# Challenge

This is a three steps challenge. 

* Generate and plot a dataset with two non-overlaping swiss rolls on $\mathbb{R}^3$. 
* Try to resolve the two generated swiss rolls through a k-means algorithm. 
* Resolve the problem with a spectral clustering approach. 



## Data Generation

In [1]:
%pylab inline

Populating the interactive namespace from numpy and matplotlib


In [2]:
import time as time
import numpy as np
import pylab as pl
import mpl_toolkits.mplot3d.axes3d as p3
from sklearn.cluster import KMeans, DBSCAN, AgglomerativeClustering,SpectralClustering
from sklearn.neighbors import kneighbors_graph
from sklearn.datasets.samples_generator import make_swiss_roll


In [3]:
# Generate data (swiss roll dataset)
n_samples = 1000
noise = 0.05
X1, _ = make_swiss_roll(n_samples, noise)
X2, _ = make_swiss_roll(n_samples, noise)
# Shrink second dimension
X1[:, 1] *= .1
X2[:, 1] *= .1

In [4]:
import mpl_toolkits.mplot3d.axes3d as p3
import pylab as pl
def myplot(X, col='blue'):
    fig = pl.figure()
    ax = p3.Axes3D(fig)
    ax.view_init(7, -80)
    ax.scatter(X[:, 0], X[:, 1], X[:, 2],
               s=10, c=col, marker='o')  
    return (ax)


In [5]:
 %matplotlib notebook

In [6]:
def rotation(theta, R = np.zeros((3,3))):
    cx,cy,cz = np.cos(theta)
    sx,sy,sz = np.sin(theta)
    R.flat = (cx*cz - sx*cy*sz, cx*sz + sx*cy*cz, sx*sy,
        -sx*cz - cx*cy*sz, -sx*sz + cx*cy*cz,
        cx*sy, sy*sz, -sy*cz, cy)
    return R

R = rotation((0,np.pi/4,np.pi/4))
X= np.concatenate((X1,2+X2.dot(R)))
myplot(X)

<IPython.core.display.Javascript object>

<mpl_toolkits.mplot3d.axes3d.Axes3D at 0x7f69d8174198>

## kmeans clustering

Let's try to resolve the swiss roll problem through a kmeans clustering approach. 

In [7]:

kmeans = KMeans( n_clusters=2)
kmeans.fit(X)
y_pred_kmeans = kmeans.labels_


In [8]:
colors = [x for x in 'rb']
myplot(X,col= [colors[x] for x in y_pred_kmeans])
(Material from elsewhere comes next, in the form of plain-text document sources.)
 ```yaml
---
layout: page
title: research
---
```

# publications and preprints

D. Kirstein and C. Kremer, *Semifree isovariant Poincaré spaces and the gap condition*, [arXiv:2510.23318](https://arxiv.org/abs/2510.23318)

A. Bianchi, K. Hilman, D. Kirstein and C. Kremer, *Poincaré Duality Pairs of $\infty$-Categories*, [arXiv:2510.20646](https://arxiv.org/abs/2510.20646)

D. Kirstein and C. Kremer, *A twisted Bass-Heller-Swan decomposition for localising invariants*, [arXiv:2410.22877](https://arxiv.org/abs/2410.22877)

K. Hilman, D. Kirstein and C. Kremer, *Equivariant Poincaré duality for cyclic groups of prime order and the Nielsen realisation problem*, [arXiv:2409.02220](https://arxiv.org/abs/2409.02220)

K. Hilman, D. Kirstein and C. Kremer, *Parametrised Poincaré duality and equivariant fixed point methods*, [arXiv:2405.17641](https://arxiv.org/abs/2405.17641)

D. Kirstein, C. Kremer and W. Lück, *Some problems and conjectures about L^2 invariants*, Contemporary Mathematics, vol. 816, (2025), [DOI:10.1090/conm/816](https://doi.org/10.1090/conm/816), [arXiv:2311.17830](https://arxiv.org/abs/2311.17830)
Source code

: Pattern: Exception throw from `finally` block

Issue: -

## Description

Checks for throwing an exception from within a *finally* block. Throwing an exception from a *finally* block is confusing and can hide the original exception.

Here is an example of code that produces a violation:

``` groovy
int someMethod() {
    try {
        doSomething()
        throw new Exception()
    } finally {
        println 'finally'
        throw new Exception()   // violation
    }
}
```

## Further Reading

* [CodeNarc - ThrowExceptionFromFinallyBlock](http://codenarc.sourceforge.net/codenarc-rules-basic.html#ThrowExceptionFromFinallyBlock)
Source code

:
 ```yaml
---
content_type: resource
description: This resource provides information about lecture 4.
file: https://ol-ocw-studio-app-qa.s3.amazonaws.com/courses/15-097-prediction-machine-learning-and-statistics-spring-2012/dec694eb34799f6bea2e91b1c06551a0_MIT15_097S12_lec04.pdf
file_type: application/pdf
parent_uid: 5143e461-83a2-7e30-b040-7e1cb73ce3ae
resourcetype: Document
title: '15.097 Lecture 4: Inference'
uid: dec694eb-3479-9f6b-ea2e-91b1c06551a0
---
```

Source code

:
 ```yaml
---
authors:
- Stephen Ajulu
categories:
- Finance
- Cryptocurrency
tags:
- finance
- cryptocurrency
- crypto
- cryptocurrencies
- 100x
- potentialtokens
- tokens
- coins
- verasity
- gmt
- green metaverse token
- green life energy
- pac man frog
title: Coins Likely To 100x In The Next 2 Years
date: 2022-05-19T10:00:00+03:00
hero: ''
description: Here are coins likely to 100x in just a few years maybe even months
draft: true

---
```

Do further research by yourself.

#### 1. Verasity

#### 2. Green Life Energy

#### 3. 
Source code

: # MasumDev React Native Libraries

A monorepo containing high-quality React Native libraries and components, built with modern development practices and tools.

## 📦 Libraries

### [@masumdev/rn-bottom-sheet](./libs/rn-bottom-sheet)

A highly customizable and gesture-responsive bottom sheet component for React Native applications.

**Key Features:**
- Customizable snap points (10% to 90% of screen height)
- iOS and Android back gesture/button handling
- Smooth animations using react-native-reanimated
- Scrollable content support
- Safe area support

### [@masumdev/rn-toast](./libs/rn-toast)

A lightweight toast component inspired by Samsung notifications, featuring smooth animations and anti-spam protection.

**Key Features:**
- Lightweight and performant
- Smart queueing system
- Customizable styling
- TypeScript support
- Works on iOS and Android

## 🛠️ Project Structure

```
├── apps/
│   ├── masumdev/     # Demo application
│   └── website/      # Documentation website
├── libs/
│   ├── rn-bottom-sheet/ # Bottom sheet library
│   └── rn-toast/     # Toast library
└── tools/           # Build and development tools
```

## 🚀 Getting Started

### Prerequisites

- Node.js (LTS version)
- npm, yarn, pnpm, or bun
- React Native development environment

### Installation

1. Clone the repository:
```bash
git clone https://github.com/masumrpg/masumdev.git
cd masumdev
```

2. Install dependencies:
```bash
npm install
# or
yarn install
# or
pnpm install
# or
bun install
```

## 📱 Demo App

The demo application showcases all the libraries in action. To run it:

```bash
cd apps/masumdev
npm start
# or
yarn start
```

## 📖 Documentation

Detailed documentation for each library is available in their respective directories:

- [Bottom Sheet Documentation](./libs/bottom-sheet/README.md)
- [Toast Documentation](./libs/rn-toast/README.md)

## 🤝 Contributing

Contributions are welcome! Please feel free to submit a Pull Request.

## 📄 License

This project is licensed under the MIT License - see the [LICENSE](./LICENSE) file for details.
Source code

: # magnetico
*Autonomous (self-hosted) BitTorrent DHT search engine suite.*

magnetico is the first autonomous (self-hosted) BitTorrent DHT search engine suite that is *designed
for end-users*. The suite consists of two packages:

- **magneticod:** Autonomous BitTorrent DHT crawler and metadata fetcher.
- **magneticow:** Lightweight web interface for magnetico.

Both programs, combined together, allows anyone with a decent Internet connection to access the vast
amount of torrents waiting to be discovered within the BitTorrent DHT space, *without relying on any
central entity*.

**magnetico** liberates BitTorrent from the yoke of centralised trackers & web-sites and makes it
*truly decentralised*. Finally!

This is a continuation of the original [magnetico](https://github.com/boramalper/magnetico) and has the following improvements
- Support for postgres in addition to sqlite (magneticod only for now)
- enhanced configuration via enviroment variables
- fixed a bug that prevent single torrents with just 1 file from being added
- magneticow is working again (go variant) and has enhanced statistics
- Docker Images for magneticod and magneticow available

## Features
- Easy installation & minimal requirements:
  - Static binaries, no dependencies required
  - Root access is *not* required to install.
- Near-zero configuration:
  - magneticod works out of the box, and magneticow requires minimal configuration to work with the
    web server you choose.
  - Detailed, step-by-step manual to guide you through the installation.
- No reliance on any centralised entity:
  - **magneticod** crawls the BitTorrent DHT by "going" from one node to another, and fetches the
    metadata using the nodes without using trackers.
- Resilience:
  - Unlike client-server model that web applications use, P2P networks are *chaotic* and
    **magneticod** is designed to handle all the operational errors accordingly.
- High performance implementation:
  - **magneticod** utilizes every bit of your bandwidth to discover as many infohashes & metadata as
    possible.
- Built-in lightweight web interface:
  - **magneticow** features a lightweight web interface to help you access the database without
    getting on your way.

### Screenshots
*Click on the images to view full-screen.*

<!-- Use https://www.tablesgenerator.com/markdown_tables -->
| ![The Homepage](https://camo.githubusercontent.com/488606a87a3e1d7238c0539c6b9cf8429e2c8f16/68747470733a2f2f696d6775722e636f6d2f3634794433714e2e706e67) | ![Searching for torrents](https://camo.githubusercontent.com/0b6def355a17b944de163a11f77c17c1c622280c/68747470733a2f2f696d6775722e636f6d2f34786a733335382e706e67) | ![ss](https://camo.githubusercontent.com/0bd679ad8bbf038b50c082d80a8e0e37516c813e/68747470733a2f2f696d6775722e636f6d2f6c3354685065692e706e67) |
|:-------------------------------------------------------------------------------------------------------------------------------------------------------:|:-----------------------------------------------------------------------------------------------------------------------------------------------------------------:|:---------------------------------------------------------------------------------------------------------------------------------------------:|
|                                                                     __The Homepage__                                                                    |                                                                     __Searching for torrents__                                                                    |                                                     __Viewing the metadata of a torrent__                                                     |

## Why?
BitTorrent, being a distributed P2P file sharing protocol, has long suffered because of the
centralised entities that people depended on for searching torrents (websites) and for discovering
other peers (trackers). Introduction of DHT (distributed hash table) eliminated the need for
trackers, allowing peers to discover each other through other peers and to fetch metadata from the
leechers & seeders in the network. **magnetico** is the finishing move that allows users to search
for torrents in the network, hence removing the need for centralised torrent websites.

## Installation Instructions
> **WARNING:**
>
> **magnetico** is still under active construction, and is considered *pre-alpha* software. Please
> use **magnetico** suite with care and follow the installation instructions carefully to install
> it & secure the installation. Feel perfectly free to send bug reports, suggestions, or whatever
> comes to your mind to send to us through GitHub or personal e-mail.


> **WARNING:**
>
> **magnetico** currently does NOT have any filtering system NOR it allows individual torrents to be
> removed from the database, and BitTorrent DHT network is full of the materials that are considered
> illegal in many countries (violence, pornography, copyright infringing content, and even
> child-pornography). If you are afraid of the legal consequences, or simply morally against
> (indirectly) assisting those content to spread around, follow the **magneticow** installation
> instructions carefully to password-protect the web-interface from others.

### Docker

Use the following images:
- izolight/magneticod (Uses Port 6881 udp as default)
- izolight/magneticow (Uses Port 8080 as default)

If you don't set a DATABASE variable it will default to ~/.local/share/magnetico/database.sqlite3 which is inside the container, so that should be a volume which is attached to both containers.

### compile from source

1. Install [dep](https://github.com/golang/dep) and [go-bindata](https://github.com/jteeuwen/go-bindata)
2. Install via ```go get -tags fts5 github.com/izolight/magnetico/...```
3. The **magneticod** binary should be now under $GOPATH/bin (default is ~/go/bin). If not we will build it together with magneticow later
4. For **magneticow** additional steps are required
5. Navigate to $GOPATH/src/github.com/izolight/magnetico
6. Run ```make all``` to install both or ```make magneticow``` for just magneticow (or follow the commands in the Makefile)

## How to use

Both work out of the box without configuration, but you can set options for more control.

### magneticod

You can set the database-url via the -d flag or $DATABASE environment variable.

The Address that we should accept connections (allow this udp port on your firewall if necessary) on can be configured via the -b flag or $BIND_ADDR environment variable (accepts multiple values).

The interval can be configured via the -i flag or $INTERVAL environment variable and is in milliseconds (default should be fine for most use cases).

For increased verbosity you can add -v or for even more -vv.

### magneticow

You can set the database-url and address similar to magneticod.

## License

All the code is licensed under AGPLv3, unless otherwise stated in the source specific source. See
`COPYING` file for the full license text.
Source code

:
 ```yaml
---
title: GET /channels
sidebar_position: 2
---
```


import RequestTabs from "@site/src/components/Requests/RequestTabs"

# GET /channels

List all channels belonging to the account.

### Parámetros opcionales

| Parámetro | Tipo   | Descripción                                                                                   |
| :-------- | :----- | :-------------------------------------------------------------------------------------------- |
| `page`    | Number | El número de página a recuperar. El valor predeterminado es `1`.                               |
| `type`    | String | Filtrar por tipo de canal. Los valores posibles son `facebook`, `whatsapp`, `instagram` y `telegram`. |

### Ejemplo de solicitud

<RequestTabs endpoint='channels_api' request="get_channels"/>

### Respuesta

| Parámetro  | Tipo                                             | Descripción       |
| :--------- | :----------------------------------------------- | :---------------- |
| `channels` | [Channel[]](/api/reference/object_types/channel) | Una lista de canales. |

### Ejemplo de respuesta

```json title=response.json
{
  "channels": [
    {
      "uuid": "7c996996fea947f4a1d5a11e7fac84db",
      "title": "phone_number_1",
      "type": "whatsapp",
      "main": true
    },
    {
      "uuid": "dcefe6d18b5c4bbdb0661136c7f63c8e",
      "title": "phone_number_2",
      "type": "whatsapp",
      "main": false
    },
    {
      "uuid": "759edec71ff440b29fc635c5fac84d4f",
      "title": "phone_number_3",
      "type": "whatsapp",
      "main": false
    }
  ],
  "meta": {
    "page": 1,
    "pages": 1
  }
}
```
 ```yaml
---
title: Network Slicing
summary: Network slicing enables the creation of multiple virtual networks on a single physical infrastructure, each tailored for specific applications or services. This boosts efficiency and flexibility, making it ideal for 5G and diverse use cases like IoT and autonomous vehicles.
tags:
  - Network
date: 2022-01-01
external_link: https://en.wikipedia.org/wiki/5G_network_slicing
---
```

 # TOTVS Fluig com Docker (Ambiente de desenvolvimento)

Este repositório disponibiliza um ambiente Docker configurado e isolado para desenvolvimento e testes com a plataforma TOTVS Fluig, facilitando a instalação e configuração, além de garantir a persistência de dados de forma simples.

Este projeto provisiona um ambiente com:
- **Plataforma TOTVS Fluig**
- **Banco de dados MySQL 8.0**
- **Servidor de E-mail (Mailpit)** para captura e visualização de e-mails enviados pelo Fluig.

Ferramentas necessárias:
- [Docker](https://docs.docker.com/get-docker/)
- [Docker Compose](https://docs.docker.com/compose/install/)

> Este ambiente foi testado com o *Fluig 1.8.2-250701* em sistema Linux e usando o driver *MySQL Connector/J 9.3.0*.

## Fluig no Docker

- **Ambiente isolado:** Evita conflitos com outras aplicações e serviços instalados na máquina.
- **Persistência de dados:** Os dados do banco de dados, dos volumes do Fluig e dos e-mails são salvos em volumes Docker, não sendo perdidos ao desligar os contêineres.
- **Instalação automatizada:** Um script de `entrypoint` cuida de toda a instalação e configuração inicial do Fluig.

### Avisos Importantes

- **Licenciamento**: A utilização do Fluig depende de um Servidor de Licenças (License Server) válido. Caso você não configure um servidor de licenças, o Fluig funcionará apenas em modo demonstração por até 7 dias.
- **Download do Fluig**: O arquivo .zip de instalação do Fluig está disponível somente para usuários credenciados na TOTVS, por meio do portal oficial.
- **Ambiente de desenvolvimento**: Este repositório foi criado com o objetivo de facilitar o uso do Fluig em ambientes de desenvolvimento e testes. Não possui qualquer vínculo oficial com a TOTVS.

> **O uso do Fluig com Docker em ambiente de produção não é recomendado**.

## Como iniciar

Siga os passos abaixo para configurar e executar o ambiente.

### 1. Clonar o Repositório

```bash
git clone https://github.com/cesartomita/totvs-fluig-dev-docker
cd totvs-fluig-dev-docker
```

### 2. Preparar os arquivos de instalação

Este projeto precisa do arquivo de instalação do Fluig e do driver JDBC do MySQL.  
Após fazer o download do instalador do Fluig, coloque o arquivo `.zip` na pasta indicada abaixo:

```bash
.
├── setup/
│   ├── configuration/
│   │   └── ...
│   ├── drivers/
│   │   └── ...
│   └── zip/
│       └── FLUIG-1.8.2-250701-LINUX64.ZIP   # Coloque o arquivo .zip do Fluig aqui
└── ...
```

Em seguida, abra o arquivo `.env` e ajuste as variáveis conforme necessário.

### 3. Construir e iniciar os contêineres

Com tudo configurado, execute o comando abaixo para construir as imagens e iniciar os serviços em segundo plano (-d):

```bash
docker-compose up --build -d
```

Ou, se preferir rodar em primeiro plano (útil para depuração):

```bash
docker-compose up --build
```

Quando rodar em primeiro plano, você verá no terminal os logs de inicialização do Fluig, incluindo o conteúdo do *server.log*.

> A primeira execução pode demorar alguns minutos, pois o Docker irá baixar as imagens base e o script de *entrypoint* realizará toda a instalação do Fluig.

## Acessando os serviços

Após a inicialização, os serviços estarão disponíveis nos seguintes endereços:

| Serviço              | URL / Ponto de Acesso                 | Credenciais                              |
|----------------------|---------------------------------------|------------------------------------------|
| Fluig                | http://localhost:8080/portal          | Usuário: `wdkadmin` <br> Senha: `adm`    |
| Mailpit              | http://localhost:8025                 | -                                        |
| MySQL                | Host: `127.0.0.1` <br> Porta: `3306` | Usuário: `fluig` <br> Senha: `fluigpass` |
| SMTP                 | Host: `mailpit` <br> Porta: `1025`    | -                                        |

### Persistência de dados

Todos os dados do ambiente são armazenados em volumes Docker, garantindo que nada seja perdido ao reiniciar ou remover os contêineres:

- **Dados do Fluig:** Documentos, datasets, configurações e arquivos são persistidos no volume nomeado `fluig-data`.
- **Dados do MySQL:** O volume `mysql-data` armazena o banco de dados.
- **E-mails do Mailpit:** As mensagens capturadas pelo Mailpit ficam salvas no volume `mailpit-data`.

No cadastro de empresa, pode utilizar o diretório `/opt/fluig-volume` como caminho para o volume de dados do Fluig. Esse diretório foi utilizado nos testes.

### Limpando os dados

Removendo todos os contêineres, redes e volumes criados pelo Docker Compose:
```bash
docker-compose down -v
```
<IPython.core.display.Javascript object>

<mpl_toolkits.mplot3d.axes3d.Axes3D at 0x7f69d2cc9cc0>

## Spectral Clustering approach

In [11]:
spectral_clustering = SpectralClustering(
        n_clusters=2, eigen_solver='arpack',
        affinity="nearest_neighbors")
spectral_clustering.fit(X)
y_pred_spectral = spectral_clustering.labels_



In [13]:
colors = [x for x in 'rb']
myplot(X,col= [colors[x] for x in y_pred_spectral])

<IPython.core.display.Javascript object>

<mpl_toolkits.mplot3d.axes3d.Axes3D at 0x7f69c90e4b70>